I sent various references to DA leader John Steenhuisen for an explanation. I asked in which years Mazzone had undertaken articles, if she'd had the necessary permissions to be a city councillor at the same time, and whether her qualifications had ever been misrepresented by the DA.

But the DA stonewalled the questions, supplying no dates and focusing its response on just one website, Wikipedia, without mentioning the others. Interestingly, it vouched for the integrity of the most recent biography on its website, only. 

The Mazzone qualifications saga was ironically triggered by members of her own party, in an environment of leaks and counter-leaks in nomination season for positions ahead of the local government elections.

Although not contesting any position herself, questions aimed at her could be regarded as collateral damage in the outing and ousting of Madikizela for lying about his alleged qualifications. He was immediately suspended by his party, and later resigned.

Leaks by rival candidates  

The leak about Madikizela's lies is said to have borne the fingerprints of one of his rival candidates for mayor of Cape Town, a close associate of Mazzone's. 

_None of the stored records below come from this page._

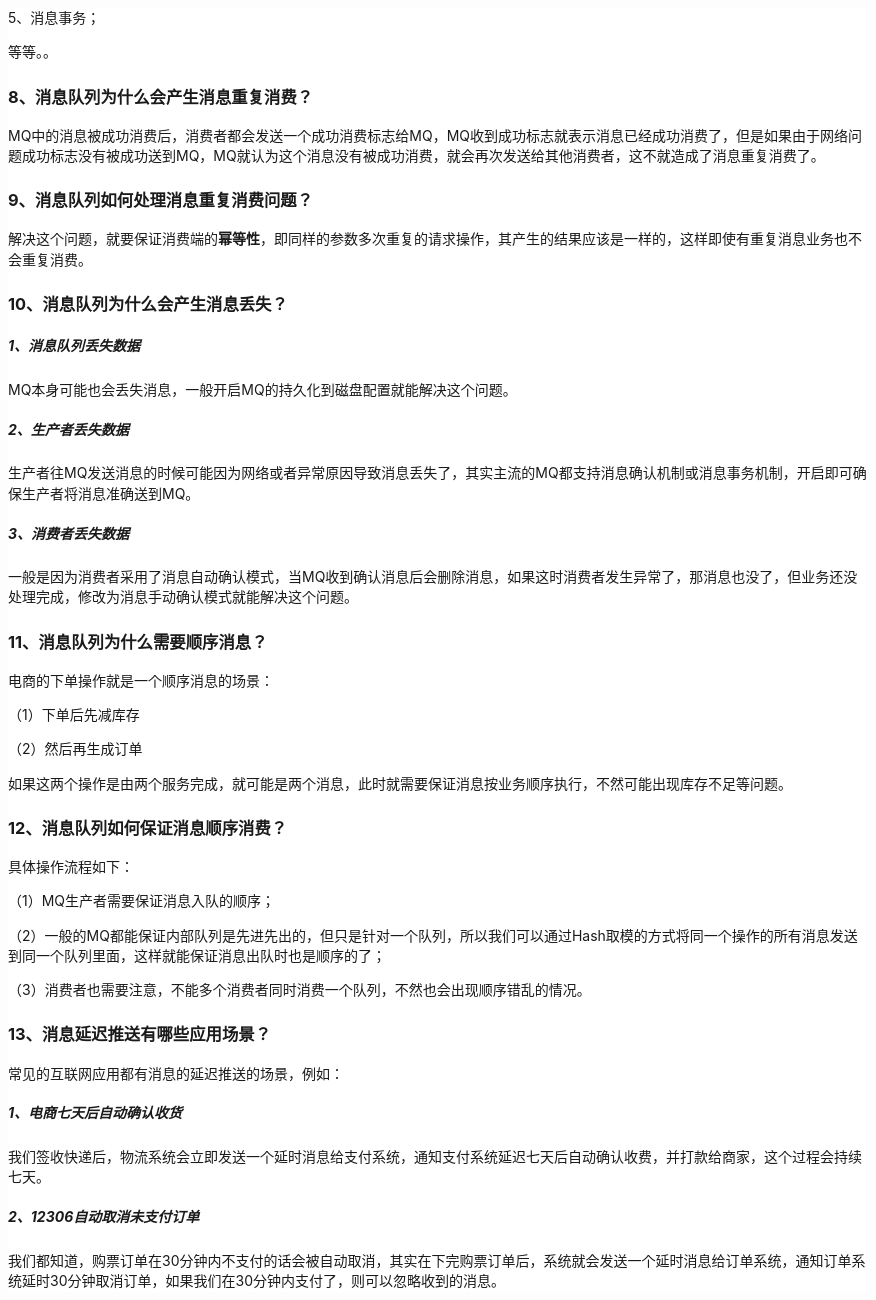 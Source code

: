 5、消息事务；

等等。。

### 8、消息队列为什么会产生消息重复消费？

MQ中的消息被成功消费后，消费者都会发送一个成功消费标志给MQ，MQ收到成功标志就表示消息已经成功消费了，但是如果由于网络问题成功标志没有被成功送到MQ，MQ就认为这个消息没有被成功消费，就会再次发送给其他消费者，这不就造成了消息重复消费了。

### 9、消息队列如何处理消息重复消费问题？

解决这个问题，就要保证消费端的**幂等性**，即同样的参数多次重复的请求操作，其产生的结果应该是一样的，这样即使有重复消息业务也不会重复消费。

### 10、消息队列为什么会产生消息丢失？

##### 1、消息队列丢失数据

MQ本身可能也会丢失消息，一般开启MQ的持久化到磁盘配置就能解决这个问题。

##### 2、生产者丢失数据

生产者往MQ发送消息的时候可能因为网络或者异常原因导致消息丢失了，其实主流的MQ都支持消息确认机制或消息事务机制，开启即可确保生产者将消息准确送到MQ。

##### 3、消费者丢失数据

一般是因为消费者采用了消息自动确认模式，当MQ收到确认消息后会删除消息，如果这时消费者发生异常了，那消息也没了，但业务还没处理完成，修改为消息手动确认模式就能解决这个问题。

### 11、消息队列为什么需要顺序消息？

电商的下单操作就是一个顺序消息的场景：

（1）下单后先减库存

（2）然后再生成订单

如果这两个操作是由两个服务完成，就可能是两个消息，此时就需要保证消息按业务顺序执行，不然可能出现库存不足等问题。

### 12、消息队列如何保证消息顺序消费？

具体操作流程如下：

（1）MQ生产者需要保证消息入队的顺序；

（2）一般的MQ都能保证内部队列是先进先出的，但只是针对一个队列，所以我们可以通过Hash取模的方式将同一个操作的所有消息发送到同一个队列里面，这样就能保证消息出队时也是顺序的了；

（3）消费者也需要注意，不能多个消费者同时消费一个队列，不然也会出现顺序错乱的情况。

### 13、消息延迟推送有哪些应用场景？

常见的互联网应用都有消息的延迟推送的场景，例如：

##### 1、电商七天后自动确认收货

我们签收快递后，物流系统会立即发送一个延时消息给支付系统，通知支付系统延迟七天后自动确认收费，并打款给商家，这个过程会持续七天。

##### 2、12306自动取消未支付订单

我们都知道，购票订单在30分钟内不支付的话会被自动取消，其实在下完购票订单后，系统就会发送一个延时消息给订单系统，通知订单系统延时30分钟取消订单，如果我们在30分钟内支付了，则可以忽略收到的消息。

When allegations of her exaggerated CV were leaked to me, I did some cursory digging and discovered a number of hints that she was legally "qualified" in some or other way. But wary of being dragged into intra-DA smearing and backstabbing, I initially kept my powder dry.

Then, on the same day that Madikizela publicly admitted to falsely claiming to have completed a degree, it emerged on social media that Mazzone's occupation on her Wikipedia page had been altered from "advocate" to "politician".

Wikipedia pages are easy for anyone to edit, but the timing was suspicious. Mazzone's husband, Kevin Mileham, later clarified he had edited the Wiki page to correct it, but didn't explain the false references to legal qualifications on other sites.

The more I looked the more remarkably congested her CV appeared. I fired off some questions on Twitter, and all hell broke loose. It was one thing for me to ask questions about Madikizela's questionable integrity but quite another "touching the DA on its privileged studio", so to speak. 

Mazzone's first response was bitter attack. I was a vile man who had waited for her father to die before attacking her when I thought she'd be too weak to respond, she said. (I had no idea of her dad's death and immediately conveyed my condolences.) 

Had she or her party simply clarified the facts it would have ended there.

'Highly unusual to employ articled clerks without degrees' 

Ultimately, Mazzone, the DA, and a Daily Maverick "fact-check" cleared Mazzone of ever claiming to have completed a law degree, which I never suggested she had, but insisted she had completed her articled clerkship. 

This would rationalise the "legal qualifications" references without admitting to having to rationalise anything.

None of these sources, however, explained how Mazzone was able to balance her various occupations and political pursuits, while complying with the provisions of the Attorney's Act. 

I know from my own experience, having completed a law degree and served articles, that it was permitted but highly unusual, in 2002 for law firms to employ articled clerks without degrees. 

Most law firms look for top graduates from law schools to fill these positions. To do articles at a specialist intellectual property law firm would have required Mazzone (a matriculant) to compete with graduates of law schools across the country.

An articled clerk, who effectively does the work of a legal practitioner without the academic qualification of a law degree, would need full-time and extremely close supervision. 

The Legal Practise Council confirmed Mazzone was registered as an articled clerk by a partner at Hahn and Hahn Attorneys. 

Hahn and Hahn is a specialist intellectual property law firm in Tshwane. Her husband at the time was another of the law firm's partners.

- Brett Herron is the GOOD party's secretary-general, and a member of the Western Cape legislature.